ア 慰安婦問題は,当時の軍の関与の下に,多数の女性の名誉と尊厳を深く傷つけた問題であり,かかる観点から,日本政府は責任を痛感している。
 安倍内閣総理大臣は,日本国の内閣総理大臣として改めて,慰安婦として数多の苦痛を経験され,心身にわたり癒しがたい傷を負われた全ての方々に対し,心からおわびと反省の気持ちを表明する。

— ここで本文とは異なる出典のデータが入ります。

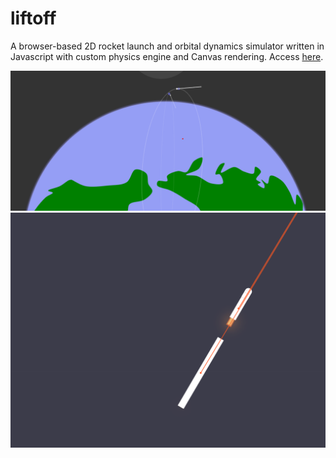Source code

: # liftoff

A browser-based 2D rocket launch and orbital dynamics simulator written in Javascript with custom physics engine and Canvas rendering. Access [here](https://elvinchen.com/liftoff/).


![Orbit](images/Orbit.png)
![Orbit](images/Staging.png)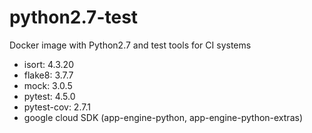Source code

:# python2.7-test
Docker image with Python2.7 and test tools for CI systems

- isort: 4.3.20
- flake8: 3.7.7
- mock: 3.0.5
- pytest: 4.5.0
- pytest-cov: 2.7.1
- google cloud SDK (app-engine-python, app-engine-python-extras)
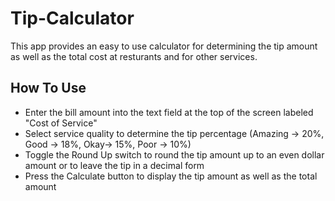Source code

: # Tip-Calculator
This app provides an easy to use calculator for determining the tip amount as well as the total cost at resturants and for other services.
## How To Use
* Enter the bill amount into the text field at the top of the screen labeled "Cost of Service"
* Select service quality to determine the tip percentage (Amazing -> 20%, Good -> 18%, Okay-> 15%, Poor -> 10%)
* Toggle the Round Up switch to round the tip amount up to an even dollar amount or to leave the tip in a decimal form
* Press the Calculate button to display the tip amount as well as the total amount
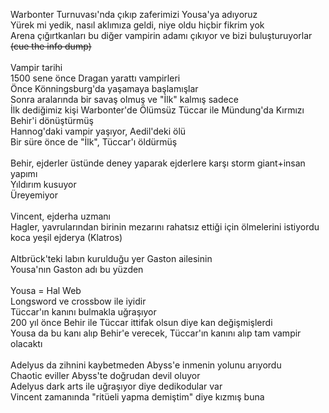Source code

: Warbonter Turnuvası'nda çıkıp zaferimizi Yousa'ya adıyoruz<br>	Yürek mi yedik, nasıl aklımıza geldi, niye oldu hiçbir fikrim yok<br>	Arena çığırtkanları bu diğer vampirin adamı çıkıyor ve bizi buluşturuyorlar ~~(cue the info dump)~~<br><br>Vampir tarihi<br>	1500 sene önce Dragan yarattı vampirleri<br>	Önce Könningsburg'da yaşamaya başlamışlar<br>	Sonra aralarında bir savaş olmuş ve "İlk" kalmış sadece<br>	İlk dediğimiz kişi Warbonter'de Ölümsüz Tüccar ile Mündung'da Kırmızı Behir'i dönüştürmüş<br>	Hannog'daki vampir yaşıyor, Aedil'deki ölü<br>	Bir süre önce de "İlk", Tüccar'ı öldürmüş<br>	<br>Behir, ejderler üstünde deney yaparak ejderlere karşı storm giant+insan yapımı<br>	Yıldırım kusuyor<br>	Üreyemiyor<br><br>Vincent, ejderha uzmanı<br>	Hagler, yavrularından birinin mezarını rahatsız ettiği için ölmelerini istiyordu koca yeşil ejderya (Klatros)<br>	<br>Altbrück'teki labın kurulduğu yer Gaston ailesinin<br>	Yousa'nın Gaston adı bu yüzden<br>	<br>Yousa = Hal Web<br>	Longsword ve crossbow ile iyidir<br>	Tüccar'ın kanını bulmakla uğraşıyor<br>	200 yıl önce Behir ile Tüccar ittifak olsun diye kan değişmişlerdi<br>	Yousa da bu kanı alıp Behir'e verecek, Tüccar'ın kanını alıp tam vampir olacaktı<br>	<br>Adelyus da zihnini kaybetmeden Abyss'e inmenin yolunu arıyordu<br>	Chaotic eviller Abyss'te doğrudan devil oluyor<br>	Adelyus dark arts ile uğraşıyor diye dedikodular var<br>	Vincent zamanında "ritüeli yapma demiştim" diye kızmış buna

イ 日本政府は,これまでも本問題に真摯に取り組んできたところ,その経験に立って,今般,日本政府の予算により,全ての元慰安婦の方々の心の傷を癒やす措置を講じる。具体的には,韓国政府が,元慰安婦の方々の支援を目的とした財団を設立し,これに日本政府の予算で資金を一括で拠出し,日韓両政府が協力し,全ての元慰安婦の方々の名誉と尊厳の回復,心の傷の癒やしのための事業を行うこととする。

ウ 日本政府は上記を表明するとともに,上記(イ)の措置を着実に実施するとの前提で,今回の発表により,この問題が最終的かつ不可逆的に解決されることを確認する。
 あわせて,日本政府は,韓国政府と共に,今後,国連等国際社会において,本問題について互いに非難・批判することは控える。

(2)尹外交部長官による発表は,以下のとおり。
 韓日間の日本軍慰安婦被害者問題については,これまで,両国局長協議等において,集中的に協議を行ってきた。その結果に基づき,韓国政府として,以下を申し述べる。

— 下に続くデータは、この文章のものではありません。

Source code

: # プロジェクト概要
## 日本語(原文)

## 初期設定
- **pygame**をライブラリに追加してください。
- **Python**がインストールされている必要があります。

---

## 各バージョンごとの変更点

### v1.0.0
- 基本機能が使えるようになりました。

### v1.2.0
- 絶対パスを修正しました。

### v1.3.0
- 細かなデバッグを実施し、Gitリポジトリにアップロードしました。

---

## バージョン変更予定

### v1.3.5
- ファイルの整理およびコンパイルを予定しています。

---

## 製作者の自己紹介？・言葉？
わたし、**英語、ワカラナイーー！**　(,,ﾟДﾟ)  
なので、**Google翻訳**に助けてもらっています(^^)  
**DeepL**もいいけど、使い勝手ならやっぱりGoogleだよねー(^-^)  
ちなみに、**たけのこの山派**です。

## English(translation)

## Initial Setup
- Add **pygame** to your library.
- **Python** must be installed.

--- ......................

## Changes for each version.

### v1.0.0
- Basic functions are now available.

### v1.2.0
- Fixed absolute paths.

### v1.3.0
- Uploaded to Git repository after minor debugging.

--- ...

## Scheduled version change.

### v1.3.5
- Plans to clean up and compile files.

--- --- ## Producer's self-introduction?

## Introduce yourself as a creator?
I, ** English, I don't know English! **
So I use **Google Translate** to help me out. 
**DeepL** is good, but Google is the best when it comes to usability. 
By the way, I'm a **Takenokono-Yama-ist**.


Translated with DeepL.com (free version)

ア 韓国政府は,日本政府の表明と今回の発表に至るまでの取組を評価し,日本政府が上記1.(1)(イ)で表明した措置が着実に実施されるとの前提で,今回の発表により,日本政府と共に,この問題が最終的かつ不可逆的に解決されることを確認する。韓国政府は,日本政府の実施する措置に協力する。

イ 韓国政府は,日本政府が在韓国日本大使館前の少女像に対し,公館の安寧・威厳の維持の観点から懸念していることを認知し,韓国政府としても,可能な対応方向について関連団体との協議を行う等を通じて,適切に解決されるよう努力する。

ウ 韓国政府は,今般日本政府の表明した措置が着実に実施されるとの前提で,日本政府と共に,今後,国連等国際社会において,本問題について互いに非難・批判することは控える。

2 なお,岸田大臣より,前述の予算措置の規模について,概ね10億円程度と表明した。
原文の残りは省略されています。